Spesso i venditori non sono affatto tali. Molte volte sono presentatori di cataloghi e, se va bene, raccoglitori d’ordini: effettuano il giro dei clienti (già esistenti) e si occupano di raccogliere le loro richieste.
Ci si scontra con questo limite commerciale quando si ha l’occasione di parlare con uno dei loro clienti e ci si accorge che non è stato informato su buona parte dei prodotti che, in realtà, la nostra azienda offre (“Ah, ma avete anche questo!?”). Ancora peggio quando si chiede a questi agenti di occuparsi di portare all’azienda dei nuovi clienti: apriti cielo! I servizi che offriamo non sono così interessanti; il costo è sempre troppo alto; gli strumenti che l’azienda offre loro non bastano mai. Le obiezioni dei clienti diventano le obiezioni che i venditori fanno a noi!
Quindi la domanda è: come faccio ad avere dei venditori successo?
Se vogliamo contare su degli agenti proattivi e potenzialmente di successo dobbiamo cominciare sin dalla selezione.
Certo, chi si occupa di selezione sa che spesso essa non avviene su un numero elevato di fuoriclasse. A volte bisogna accontentarsi del meglio (o del meno peggio) che si trova. In alcuni casi alla fine ci si accontenta del venditore che sembra poter portare un portafoglio più consistente. Ma c’è qualcosa che possiamo fare per capire come il nostro venditore si comporterà quando cominceremo a pretendere qualcosa da lui?
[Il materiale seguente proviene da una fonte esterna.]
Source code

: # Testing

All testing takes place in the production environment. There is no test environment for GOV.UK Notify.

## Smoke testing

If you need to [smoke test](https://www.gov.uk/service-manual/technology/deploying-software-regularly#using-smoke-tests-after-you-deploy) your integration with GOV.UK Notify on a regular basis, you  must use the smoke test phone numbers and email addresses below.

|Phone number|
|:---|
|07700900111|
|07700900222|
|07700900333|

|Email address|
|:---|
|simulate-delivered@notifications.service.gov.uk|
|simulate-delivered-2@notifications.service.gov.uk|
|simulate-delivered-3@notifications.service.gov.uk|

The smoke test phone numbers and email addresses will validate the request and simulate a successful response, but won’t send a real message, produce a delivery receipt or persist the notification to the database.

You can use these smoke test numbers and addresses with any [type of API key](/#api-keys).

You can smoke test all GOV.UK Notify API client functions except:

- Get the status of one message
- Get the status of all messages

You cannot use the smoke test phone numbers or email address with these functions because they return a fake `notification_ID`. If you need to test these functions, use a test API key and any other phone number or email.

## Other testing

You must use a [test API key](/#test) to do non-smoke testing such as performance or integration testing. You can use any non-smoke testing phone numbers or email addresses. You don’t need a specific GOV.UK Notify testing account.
Riporto un brano di Chet Holmes (The Ultimate Sales Machine.Turbocharge Your Business with Relentless Focus on 12 Key Strategies 2007) nel quale spiega come condurre una telefonata di preselezione, (S sta per selezionatore e C per candidato):
“S: …Lei ha letto dalla nostra inserzione che siamo in cerca di venditori in gamba… Mi dica: perchè pensa che dovremmo farLe fare il colloquio?”
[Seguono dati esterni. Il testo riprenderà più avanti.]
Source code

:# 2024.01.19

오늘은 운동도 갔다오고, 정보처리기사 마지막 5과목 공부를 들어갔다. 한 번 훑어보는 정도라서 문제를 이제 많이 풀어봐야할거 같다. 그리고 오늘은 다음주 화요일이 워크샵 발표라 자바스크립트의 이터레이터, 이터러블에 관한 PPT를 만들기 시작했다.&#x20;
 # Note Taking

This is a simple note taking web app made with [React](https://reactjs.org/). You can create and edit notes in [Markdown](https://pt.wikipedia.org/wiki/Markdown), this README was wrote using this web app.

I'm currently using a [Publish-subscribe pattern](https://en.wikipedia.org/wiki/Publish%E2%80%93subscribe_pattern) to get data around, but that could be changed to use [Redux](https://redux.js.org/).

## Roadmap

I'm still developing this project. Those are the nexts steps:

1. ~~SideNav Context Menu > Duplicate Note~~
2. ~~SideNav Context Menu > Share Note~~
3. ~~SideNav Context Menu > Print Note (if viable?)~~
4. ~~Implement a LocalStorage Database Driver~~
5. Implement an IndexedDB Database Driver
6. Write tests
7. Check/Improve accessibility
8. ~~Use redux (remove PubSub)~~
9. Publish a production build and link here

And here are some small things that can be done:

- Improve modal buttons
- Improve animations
“C: Be’…uhm…Potete dirmi qualcosa circa il lavoro?”
“S: Questo è un discorso molto più lungo. Per ora vorremmo semplicemente capire perché secondo Lei dovremmo fare questo colloquio?”
“C: Bene…si…Vediamo. Ho lavorato come venditore per due anni. Mi piace veramente e mi piace stare con le persone. Sento che se c’è un buon prodotto o servizio, io sono in grado di venderlo.”
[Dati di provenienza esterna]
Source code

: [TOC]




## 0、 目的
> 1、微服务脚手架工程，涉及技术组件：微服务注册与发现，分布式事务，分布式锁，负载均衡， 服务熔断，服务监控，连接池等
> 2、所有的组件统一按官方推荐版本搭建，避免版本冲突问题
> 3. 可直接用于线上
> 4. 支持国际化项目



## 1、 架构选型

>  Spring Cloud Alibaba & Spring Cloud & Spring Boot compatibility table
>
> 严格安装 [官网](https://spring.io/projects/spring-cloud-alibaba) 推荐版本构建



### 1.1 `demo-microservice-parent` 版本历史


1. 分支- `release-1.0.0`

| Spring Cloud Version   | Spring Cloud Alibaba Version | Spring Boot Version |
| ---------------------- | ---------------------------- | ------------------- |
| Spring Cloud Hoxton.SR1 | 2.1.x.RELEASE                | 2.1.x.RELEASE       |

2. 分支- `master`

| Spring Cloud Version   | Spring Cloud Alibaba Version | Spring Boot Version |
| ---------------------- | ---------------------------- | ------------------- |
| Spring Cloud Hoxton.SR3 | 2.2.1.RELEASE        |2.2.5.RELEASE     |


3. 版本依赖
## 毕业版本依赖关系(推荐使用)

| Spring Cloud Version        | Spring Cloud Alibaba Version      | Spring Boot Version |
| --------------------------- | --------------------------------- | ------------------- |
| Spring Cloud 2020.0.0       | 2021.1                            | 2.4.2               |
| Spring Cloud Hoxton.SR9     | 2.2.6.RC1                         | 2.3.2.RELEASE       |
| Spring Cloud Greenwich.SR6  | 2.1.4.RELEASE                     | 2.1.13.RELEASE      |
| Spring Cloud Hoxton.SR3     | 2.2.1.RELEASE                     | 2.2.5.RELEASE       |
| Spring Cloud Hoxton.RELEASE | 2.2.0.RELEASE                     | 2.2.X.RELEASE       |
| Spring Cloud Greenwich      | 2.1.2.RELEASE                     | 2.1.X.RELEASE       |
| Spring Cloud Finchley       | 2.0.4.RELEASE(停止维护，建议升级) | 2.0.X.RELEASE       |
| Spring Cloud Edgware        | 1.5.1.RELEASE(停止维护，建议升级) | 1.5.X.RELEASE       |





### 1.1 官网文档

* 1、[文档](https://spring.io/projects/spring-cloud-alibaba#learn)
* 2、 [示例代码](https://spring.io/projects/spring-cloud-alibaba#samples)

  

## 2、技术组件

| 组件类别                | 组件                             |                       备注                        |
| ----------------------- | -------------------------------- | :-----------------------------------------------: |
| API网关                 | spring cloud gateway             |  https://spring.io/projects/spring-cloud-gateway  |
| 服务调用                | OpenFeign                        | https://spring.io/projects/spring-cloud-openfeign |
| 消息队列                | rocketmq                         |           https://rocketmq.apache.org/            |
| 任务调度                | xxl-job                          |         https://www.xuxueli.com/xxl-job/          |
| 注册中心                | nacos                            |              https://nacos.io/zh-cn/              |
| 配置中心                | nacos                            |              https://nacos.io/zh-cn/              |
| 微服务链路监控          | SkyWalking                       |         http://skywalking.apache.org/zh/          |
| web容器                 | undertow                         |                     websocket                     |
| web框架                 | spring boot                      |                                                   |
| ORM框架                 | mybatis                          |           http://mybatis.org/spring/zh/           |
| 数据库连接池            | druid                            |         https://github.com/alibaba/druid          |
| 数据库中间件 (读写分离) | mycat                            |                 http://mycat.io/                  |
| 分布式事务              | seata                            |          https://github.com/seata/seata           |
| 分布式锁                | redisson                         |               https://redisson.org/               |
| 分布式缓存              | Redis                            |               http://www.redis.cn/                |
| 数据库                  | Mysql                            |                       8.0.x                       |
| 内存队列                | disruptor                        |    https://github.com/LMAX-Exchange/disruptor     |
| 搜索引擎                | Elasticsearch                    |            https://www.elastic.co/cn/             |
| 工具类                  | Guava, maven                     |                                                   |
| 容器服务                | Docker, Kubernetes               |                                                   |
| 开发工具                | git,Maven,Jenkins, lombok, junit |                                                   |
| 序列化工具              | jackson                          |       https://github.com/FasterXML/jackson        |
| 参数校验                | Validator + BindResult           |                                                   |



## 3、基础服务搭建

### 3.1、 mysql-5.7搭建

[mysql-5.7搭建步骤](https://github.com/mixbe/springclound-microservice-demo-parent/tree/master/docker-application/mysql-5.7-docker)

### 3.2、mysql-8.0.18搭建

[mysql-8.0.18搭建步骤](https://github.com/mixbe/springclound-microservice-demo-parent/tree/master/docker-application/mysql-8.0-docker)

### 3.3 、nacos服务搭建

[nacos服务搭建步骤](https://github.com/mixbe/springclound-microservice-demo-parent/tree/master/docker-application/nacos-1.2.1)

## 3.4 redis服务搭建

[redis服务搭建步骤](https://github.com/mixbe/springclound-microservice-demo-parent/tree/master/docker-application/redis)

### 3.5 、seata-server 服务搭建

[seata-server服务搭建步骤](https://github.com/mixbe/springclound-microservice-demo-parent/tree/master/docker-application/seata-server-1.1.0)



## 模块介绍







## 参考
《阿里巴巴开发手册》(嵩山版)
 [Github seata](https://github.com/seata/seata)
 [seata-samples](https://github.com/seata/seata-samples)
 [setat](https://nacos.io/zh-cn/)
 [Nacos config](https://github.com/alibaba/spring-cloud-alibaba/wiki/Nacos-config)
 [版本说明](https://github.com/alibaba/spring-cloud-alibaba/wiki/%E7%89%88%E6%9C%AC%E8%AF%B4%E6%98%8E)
“S: Non mi sembra di sentir parlare un supervenditore.”
“C: In che senso, scusi?”
“S: Beh, Lei non mi ha convinto molto.”
Questa provocazione è intenzionale. Questa modalità di selezionare è contraria al confort con cui si accolgono in genere i candidati. Si potrebbe renderla meno arrogante, ma in questo modo si riesce a capire con che persona abbiamo a che fare. Se una persona non riesce a rispondere a questa domanda e rinuncia, come potrà mai essere in grado di sopravvivere ad una giornata di vendita in cui dalle cinque alle dieci persone gli diranno…”NO!” ?
Senza dubbio questa modalità di selezione va adattata al contesto italiano, alle situazioni specifiche definite dal settore in cui opera la nostra azienda e alla disponibilità dei candidati, ma personalmente propongo di non scartare ciecamente l’idea di provocare il candidato: la sua reazione vale di più di mille intenzioni espresse a parole.